Yo
nací sin tele en color. Acoto más la aseveración, yo nací sin televisión.
Durante muchos años de mi infancia tuve que levantar la vista (una pantalla en
blanco y negro colgaba de un balconcillo esquinero en un bar de mi barrio) para
saber qué acontecía en el mundo exterior. Hasta los doce años no entró en casa
una Sanyo de 32 pulgadas. Mi memoria retiene detalles del magno evento, fue un
sábado a última hora de la tarde, los operarios la desembalaron y la colocaron
encima de un mueblecito de ruedas giratorias y baldas de vidrio, conectaron los
cables a la antena y... ¡e voilà!, se hizo el milagro. Me sobrecogió el verde refulgente del
césped de la Romareda (ese estadio siempre tendrá un hueco en mi nostalgia). Acostumbrado a
las sobrias tonalidades que iban del negro al blanco quedé traspuesto ante la sobredosis
de cromatismo. Se enfrentaban el Zaragoza
y la Real Sociedad, resigo mentalmente la tipografía galáctica de los números del
marcador (0-0) y siento cercano el regocijo de distinguir a los dinámicos jugadores que permanecían paralizados en mis cromos. Quizás esa noche, que
algunos (siento defraudarlos) podrían marcar en rojo en mi biografía como hito del progreso, murió una parte de mi imaginación.
El
fútbol con el que yo vibré en mi infancia salió de la boca de José Luis
Fernández Abajo, era un locutor radiofónico con una excelente dicción y un ritmo
narrativo ágil y colorido que me ilustró lo que sucedía en los terrenos de juego. Con su
riqueza de vocabulario era más fácil imaginar las jugadas (lances del juego decía
él) y ensamblar realidad y palabra.
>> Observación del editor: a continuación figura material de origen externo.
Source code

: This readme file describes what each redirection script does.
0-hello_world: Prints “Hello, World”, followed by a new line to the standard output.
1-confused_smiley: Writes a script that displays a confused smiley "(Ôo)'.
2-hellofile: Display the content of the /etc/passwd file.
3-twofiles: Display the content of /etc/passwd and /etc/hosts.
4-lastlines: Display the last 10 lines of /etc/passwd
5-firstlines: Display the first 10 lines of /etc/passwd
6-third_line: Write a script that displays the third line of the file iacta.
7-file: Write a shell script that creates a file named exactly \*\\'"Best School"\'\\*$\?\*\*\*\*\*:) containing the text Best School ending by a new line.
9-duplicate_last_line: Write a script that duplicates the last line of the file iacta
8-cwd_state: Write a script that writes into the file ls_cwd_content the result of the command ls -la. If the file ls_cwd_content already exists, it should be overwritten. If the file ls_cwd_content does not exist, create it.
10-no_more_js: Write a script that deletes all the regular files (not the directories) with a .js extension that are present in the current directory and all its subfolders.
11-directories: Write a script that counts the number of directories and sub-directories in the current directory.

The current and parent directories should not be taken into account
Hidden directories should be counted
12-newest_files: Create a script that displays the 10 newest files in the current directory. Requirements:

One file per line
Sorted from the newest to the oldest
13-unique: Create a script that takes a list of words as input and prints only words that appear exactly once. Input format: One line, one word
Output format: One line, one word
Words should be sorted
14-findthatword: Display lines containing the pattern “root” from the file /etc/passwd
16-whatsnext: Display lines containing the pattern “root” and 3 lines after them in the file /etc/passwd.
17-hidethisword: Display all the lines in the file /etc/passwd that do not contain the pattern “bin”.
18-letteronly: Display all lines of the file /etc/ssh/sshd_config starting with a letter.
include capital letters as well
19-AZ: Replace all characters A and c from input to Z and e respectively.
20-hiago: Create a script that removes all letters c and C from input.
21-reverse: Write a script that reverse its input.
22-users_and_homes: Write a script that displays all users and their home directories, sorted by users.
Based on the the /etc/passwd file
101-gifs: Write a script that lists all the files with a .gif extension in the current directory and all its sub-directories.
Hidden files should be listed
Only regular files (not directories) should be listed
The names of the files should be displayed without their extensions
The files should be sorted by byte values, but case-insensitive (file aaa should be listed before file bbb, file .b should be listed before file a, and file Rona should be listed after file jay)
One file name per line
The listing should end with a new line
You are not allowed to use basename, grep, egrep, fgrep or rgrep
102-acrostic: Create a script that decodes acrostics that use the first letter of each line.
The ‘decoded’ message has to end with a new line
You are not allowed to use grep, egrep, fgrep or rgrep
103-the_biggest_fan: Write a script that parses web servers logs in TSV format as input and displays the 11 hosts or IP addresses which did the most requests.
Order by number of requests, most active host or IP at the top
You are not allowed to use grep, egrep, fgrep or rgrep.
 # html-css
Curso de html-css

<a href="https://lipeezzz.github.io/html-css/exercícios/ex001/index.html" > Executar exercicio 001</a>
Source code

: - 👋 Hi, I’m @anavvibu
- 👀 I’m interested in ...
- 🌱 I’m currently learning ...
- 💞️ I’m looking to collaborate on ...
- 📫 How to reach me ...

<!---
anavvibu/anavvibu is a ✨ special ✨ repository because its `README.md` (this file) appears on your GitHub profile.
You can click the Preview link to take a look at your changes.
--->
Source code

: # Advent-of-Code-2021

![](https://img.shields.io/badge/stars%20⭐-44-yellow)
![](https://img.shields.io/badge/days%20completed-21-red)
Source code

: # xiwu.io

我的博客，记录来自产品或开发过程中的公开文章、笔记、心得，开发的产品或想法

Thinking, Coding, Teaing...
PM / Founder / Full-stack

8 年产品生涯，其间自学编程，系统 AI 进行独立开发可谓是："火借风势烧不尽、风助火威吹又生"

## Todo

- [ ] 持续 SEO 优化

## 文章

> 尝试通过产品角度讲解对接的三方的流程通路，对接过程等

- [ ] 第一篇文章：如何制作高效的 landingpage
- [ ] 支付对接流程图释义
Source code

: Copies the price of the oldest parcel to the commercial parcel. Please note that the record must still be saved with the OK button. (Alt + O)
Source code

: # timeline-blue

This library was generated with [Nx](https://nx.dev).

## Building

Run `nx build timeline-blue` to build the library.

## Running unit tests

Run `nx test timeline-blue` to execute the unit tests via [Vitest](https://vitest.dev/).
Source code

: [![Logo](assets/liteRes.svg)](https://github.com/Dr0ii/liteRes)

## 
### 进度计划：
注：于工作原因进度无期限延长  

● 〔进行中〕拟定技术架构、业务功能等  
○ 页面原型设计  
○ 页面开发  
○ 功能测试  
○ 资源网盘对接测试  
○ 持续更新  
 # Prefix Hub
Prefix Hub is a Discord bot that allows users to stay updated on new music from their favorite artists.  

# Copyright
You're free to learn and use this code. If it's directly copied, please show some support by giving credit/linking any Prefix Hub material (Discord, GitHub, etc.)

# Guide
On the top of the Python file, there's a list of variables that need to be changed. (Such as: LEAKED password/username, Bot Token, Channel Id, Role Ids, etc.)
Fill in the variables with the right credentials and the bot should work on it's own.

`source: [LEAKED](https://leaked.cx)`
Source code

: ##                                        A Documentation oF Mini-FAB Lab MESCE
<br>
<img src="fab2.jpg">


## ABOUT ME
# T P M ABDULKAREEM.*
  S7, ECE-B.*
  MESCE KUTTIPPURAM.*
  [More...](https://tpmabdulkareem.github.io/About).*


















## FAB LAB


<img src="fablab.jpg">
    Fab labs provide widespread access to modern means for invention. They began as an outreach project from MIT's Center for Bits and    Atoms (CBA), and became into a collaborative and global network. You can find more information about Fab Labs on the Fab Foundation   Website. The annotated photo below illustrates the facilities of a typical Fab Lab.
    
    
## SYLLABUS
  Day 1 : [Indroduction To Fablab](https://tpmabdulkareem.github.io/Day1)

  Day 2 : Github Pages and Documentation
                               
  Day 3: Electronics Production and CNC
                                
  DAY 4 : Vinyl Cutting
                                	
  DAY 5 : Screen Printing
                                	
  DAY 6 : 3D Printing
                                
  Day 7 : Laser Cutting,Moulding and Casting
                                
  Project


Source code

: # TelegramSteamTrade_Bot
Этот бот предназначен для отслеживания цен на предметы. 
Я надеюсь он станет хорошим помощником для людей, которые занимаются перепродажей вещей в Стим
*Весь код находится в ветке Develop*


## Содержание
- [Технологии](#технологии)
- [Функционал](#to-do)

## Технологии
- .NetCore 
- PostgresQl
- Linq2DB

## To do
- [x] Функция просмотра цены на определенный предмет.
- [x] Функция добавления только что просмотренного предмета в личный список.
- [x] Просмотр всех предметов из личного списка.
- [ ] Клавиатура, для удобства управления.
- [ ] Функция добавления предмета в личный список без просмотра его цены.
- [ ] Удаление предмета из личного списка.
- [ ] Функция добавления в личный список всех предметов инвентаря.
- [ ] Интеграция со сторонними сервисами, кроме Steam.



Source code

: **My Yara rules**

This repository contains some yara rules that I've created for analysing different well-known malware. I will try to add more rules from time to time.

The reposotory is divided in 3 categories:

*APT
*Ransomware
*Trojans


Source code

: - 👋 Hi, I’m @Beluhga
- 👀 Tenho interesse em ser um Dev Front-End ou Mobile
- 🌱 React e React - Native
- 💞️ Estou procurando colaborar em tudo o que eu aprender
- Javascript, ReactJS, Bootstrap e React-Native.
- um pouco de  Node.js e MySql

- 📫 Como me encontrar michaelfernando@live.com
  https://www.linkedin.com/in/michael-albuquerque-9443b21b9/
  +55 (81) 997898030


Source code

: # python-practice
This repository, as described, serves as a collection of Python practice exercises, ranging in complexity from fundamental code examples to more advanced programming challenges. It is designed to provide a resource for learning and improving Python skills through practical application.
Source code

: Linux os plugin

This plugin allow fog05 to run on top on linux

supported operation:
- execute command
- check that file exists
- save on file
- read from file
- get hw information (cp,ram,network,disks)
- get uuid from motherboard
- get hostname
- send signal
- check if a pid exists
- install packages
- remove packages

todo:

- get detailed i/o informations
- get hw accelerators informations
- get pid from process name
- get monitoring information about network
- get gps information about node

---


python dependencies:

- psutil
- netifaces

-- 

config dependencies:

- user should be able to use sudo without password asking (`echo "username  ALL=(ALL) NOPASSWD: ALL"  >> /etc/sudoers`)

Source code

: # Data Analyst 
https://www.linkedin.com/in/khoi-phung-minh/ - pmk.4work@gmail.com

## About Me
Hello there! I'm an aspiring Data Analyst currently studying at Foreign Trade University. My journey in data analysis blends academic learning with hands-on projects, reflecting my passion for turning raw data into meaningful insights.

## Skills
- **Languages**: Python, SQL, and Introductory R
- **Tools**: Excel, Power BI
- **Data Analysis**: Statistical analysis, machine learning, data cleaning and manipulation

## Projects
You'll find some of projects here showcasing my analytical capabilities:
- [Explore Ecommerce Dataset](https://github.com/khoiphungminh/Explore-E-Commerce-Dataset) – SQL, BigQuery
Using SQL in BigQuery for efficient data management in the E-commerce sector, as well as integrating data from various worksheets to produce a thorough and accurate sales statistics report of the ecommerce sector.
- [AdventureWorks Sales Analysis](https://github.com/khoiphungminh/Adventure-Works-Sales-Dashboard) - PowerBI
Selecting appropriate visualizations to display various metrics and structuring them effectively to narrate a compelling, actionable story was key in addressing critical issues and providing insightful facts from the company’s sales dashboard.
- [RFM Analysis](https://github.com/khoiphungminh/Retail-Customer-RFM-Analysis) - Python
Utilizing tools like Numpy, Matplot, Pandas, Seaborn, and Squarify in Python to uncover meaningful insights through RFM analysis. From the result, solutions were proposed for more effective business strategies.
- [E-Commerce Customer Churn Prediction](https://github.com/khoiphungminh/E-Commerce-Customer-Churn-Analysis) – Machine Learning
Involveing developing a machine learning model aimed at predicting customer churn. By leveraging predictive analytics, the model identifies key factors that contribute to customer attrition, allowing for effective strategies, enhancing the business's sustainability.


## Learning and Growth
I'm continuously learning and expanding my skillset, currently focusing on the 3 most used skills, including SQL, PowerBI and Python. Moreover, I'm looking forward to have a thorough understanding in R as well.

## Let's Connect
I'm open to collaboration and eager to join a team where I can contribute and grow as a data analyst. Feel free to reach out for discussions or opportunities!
Las entretenidas retrasmisiones de Fernández
Abajo fueron un bálsamo para paliar el sufrimiento por los colores blanquiazules de mi Espanyol. El locutor combinaba con maestría acción con valoración, el adjetivo certero determinando el matiz (entrada escalofriante, pase
milimétrico, arbitraje riguroso), una visión de conjunto para orientar al oyente (choque a cara de
perro, partido anodino o toma y daca sin tregua). La sinonimia brotaba de la voz de aquel pintor de vocablos: el trencilla sustituía al
archisabido árbitro (también lo citaba como juez de la contienda). Un
cancerbero o arquero para evitar la reiteración de portero. Los volantes o mediocampistas, el delantero centro como estilete, punta de lanza o referencia ofensiva. Una defensa rocosa, un equipo compacto, un técnico visionario, un cambio oportuno, una pena máxima (penalty) inexistente, una caída teatral...
El
Espanyol casi nunca arrollaba a sus contrarios, era habitual que se mostrara
romo en ataque, que se le vieran las costuras a la defensa y que la medular no
carburase lo suficiente. Las dianas (goles en traducción coloquial) costaban en
llegar pero un servidor, con el alma encogida, esperaba como agua de mayo, que
sobre el tapete del Bernabeu o el patatal del Plantío burgalés, se produjese un disparo que
llevase marchamo de gol (una ocasión flagrante made in Fernández Abajo). Ya ven ustedes con qué poco se
conformaba la imaginación de un niño sin tele.